URBAN ALIENATION, FEMALE RESISTANCE, MEDIA AND TRAUMA IN IMTIAZ'S KARACHI, YOU'RE KILLING ME!
Keywords:
urban alienation, female resistance, media commodification, trauma narratives, journalistic satire, Karachi urban culture, feminist counter-narrative, postcolonial urbanism, intersectionality, Patricia Hill Collins, violence and precarity, satire and resistance, South Asian fiction.Abstract
Saba Imtiaz's Karachi, You're Killing Me! (2014) captures the fractured rhythms of urban life in Pakistan's largest metropolis, where the city itself functions as both backdrop and protagonist in a narrative of alienation, resistance, and survival. Through the lens of Ayesha Khan, a young female journalist negotiating the precarious terrain of Karachi's media landscape, the text foregrounds the intersections of trauma, gender, and urban dislocation.

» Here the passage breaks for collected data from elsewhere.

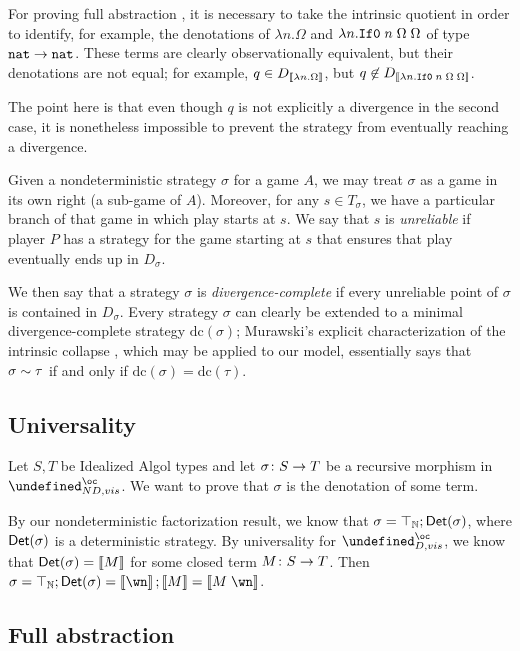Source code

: \documentclass[sigplan,9pt,review]{acmart}\settopmatter{printfolios=true,printccs=false,printacmref=false}
\let\G\undefined
\begin{document}
For proving full abstraction , it is necessary to take the intrinsic quotient in order to identify, for example, the denotations of $\lambda n.\Omega$ and $\lambda n.{\mathtt{If0}\;} n\;\Omega\;\Omega$ of type ${\mathtt{nat}}\to{\mathtt{nat}}$.  
These terms are clearly observationally equivalent, but their denotations are not equal; for example, $q\in D_{\left\llbracket\lambda n.\Omega\right\rrbracket}$, but $q\not\in D_{\left\llbracket\lambda n.{\mathtt{If0}\;} n\;\Omega\;\Omega\right\rrbracket}$.

The point here is that even though $q$ is not explicitly a divergence in the second case, it is nonetheless impossible to prevent the strategy from eventually reaching a divergence.  

Given a nondeterministic strategy $\sigma$ for a game $A$, we may treat $\sigma$ as a game in its own right (a sub-game of $A$).  
Moreover, for any $s\in T_\sigma$, we have a particular branch of that game in which play starts at $s$.  
We say that $s$ is \emph{unreliable} if player $P$ has a strategy for the game starting at $s$ that ensures that play eventually ends up in $D_\sigma$.  

We then say that a strategy $\sigma$ is \emph{divergence-complete} if every unreliable point of $\sigma$ is contained in $D_\sigma$.  
Every strategy $\sigma$ can clearly be extended to a minimal divergence-complete strategy $\text{dc}(\sigma)$; Murawski's explicit characterization of the intrinsic collapse \cite{MurawskiIntrinsic}, which may be applied to our model, essentially says that $\sigma\sim\tau$ if and only if $\text{dc}(\sigma)=\text{dc}(\tau)$.

\subsection{Universality}

Let $S,T$ be Idealized Algol types and let $\sigma\colon S\to T$ be a recursive morphism in $\G_{ND,vis}^\oc$.  
We want to prove that $\sigma$ is the denotation of some term.  

By our nondeterministic factorization result, we know that $\sigma=\top_{\mathbb{N}};\mathsf{Det}(\sigma)$, where $\mathsf{Det}(\sigma)$ is a deterministic strategy.  
By universality for $\G_{D,vis}^\oc$, we know that $\mathsf{Det}(\sigma)=\left\llbracket M\right\rrbracket$ for some closed term $M\colon S \to T$.  
Then $\sigma=\top_\bN;\Det(\sigma)=\deno{\wn};\deno M = \deno{M\;\wn}$.

\subsection{Full abstraction}
\end{document}
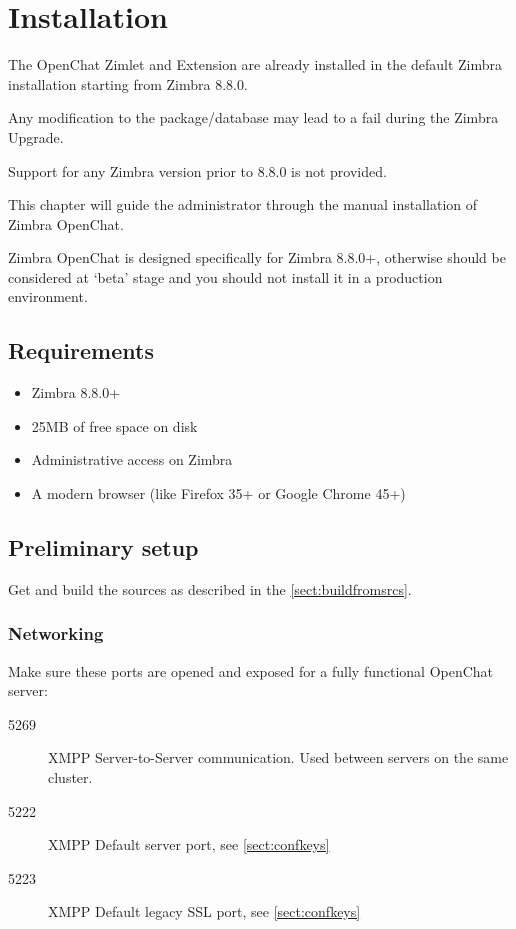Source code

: \chapter{Installation}

\begin{warning}
    The OpenChat Zimlet and Extension are already installed in the default Zimbra installation starting from Zimbra 8.8.0.

    Any modification to the package/database may lead to a fail during the Zimbra Upgrade.

    Support for any Zimbra version prior to 8.8.0 is not provided.
\end{warning}

This chapter will guide the administrator through the manual installation of Zimbra OpenChat.

Zimbra OpenChat is designed specifically for Zimbra 8.8.0+, otherwise should be considered at `beta'
stage and you should not install it in a production environment.

\section{Requirements}
    \begin{itemize}
        \item Zimbra 8.8.0+
        \item 25MB of free space on disk
        \item Administrative access on Zimbra
        \item A modern browser (like Firefox 35+ or Google Chrome 45+)
    \end{itemize}

\section{Preliminary setup}

    Get and build the sources as described in the \autoref{sect:buildfromsrcs}.

\subsection{Networking}

    Make sure these ports are opened and exposed for a fully functional OpenChat server:
    \begin{description}
        \item [5269] XMPP Server-to-Server communication. Used between servers on the same cluster.
        \item [5222] XMPP Default server port, see \autoref{sect:confkeys}
        \item [5223] XMPP Default legacy SSL port, see \autoref{sect:confkeys}
    \end{description}

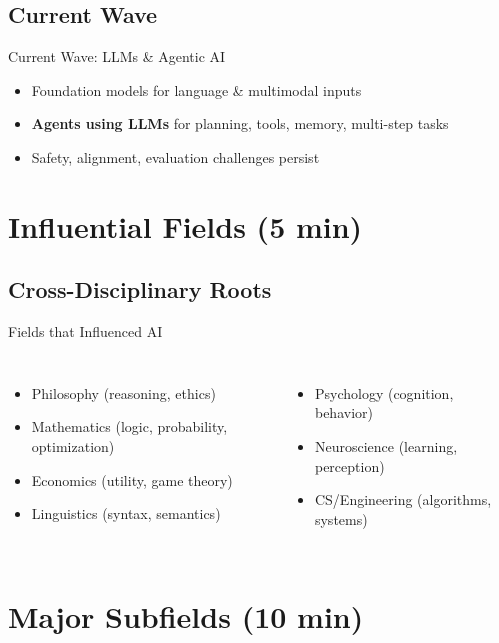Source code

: \documentclass[aspectratio=169]{beamer}
\begin{document}
\subsection{Current Wave}
\begin{frame}{Current Wave: LLMs \& Agentic AI}
\begin{itemize}
  \item Foundation models for language \& multimodal inputs
  \item \textbf{Agents using LLMs} for planning, tools, memory, multi-step tasks
  \item Safety, alignment, evaluation challenges persist
\end{itemize}
\end{frame}

\section{Influential Fields (5 min)}

\subsection{Cross-Disciplinary Roots}
\begin{frame}{Fields that Influenced AI}
\begin{columns}[T,onlytextwidth]
\begin{itemize}
  \item Philosophy (reasoning, ethics)
  \item Mathematics (logic, probability, optimization)
  \item Economics (utility, game theory)
  \item Linguistics (syntax, semantics)
\end{itemize}
\begin{itemize}
  \item Psychology (cognition, behavior)
  \item Neuroscience (learning, perception)
  \item CS/Engineering (algorithms, systems)
\end{itemize}
\end{columns}
\end{frame}

\section{Major Subfields (10 min)}
\end{document}
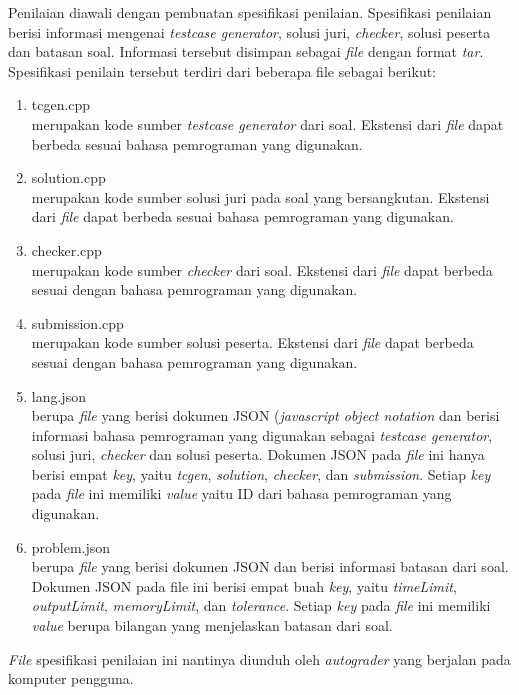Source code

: \par Penilaian diawali dengan pembuatan spesifikasi penilaian. Spesifikasi penilaian berisi informasi mengenai \textit{testcase generator}, solusi juri, \textit{checker}, solusi peserta dan batasan soal. Informasi tersebut disimpan sebagai \textit{file} dengan format \textit{tar}. Spesifikasi penilain tersebut terdiri dari beberapa file sebagai berikut:
\begin{enumerate}
    \item tcgen.cpp\\ merupakan kode sumber \textit{testcase generator} dari soal. Ekstensi dari \textit{file} dapat berbeda sesuai bahasa pemrograman yang digunakan.
    \item solution.cpp\\ merupakan kode sumber  solusi juri pada soal yang bersangkutan. Ekstensi dari \textit{file} dapat berbeda sesuai bahasa pemrograman yang digunakan.
    \item checker.cpp\\ merupakan kode sumber \textit{checker} dari soal. Ekstensi dari \textit{file} dapat berbeda sesuai dengan bahasa pemrograman yang digunakan.
    \item submission.cpp\\ merupakan kode sumber solusi peserta. Ekstensi dari \textit{file} dapat berbeda sesuai dengan bahasa pemrograman yang digunakan.
    \item lang.json\\ berupa \textit{file} yang berisi dokumen JSON (\textit{javascript object notation} dan berisi informasi bahasa pemrograman yang digunakan sebagai \textit{testcase generator}, solusi juri, \textit{checker} dan solusi peserta. Dokumen JSON pada \textit{file} ini hanya berisi empat \textit{key}, yaitu \textit{tcgen}, \textit{solution}, \textit{checker}, dan \textit{submission}. Setiap \textit{key} pada \textit{file} ini memiliki \textit{value} yaitu ID dari bahasa pemrograman yang digunakan.
    \item problem.json\\ berupa \textit{file} yang berisi dokumen JSON dan berisi informasi batasan dari soal. Dokumen JSON pada file ini berisi empat buah \textit{key}, yaitu \textit{timeLimit}, \textit{outputLimit}, \textit{memoryLimit}, dan \textit{tolerance}. Setiap \textit{key} pada \textit{file} ini memiliki \textit{value}  berupa bilangan yang menjelaskan batasan dari soal.
\end{enumerate}
\par \textit{File} spesifikasi penilaian ini nantinya diunduh oleh \textit{autograder} yang berjalan pada komputer pengguna.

The novel situates female resistance within a city marked by violence, corruption, and patriarchal structures, while simultaneously exposing the ways in which media both documents and perpetuates trauma. This article explores how Imtiaz's narrative articulates urban alienation as a lived reality, how female resistance emerges as a counter-discourse to systemic oppression, and how trauma is mediated through both personal experience and collective memory. Drawing on Patricia Hill Collins's theoretical framework of intersectionality, alongside critical insights from Khamsa Qasim, Elizabeth Grosz, Angela Davis, Aniqa Mushtaq, Toqeer Ahmad, Leslie Kern, and Sara Ahmed, the study situates the novel within broader debates on gender, urbanity, and media representation. The article argues that Karachi, You're Killing Me! not only narrates the struggles of a single woman but also illuminates the structural conditions that shape female subjectivity in contemporary South Asian cities. Ultimately, the novel becomes a site where trauma is both narrated and resisted, where the city's violence is confronted through the resilience of female voices, and where media becomes a contested terrain of representation and survival.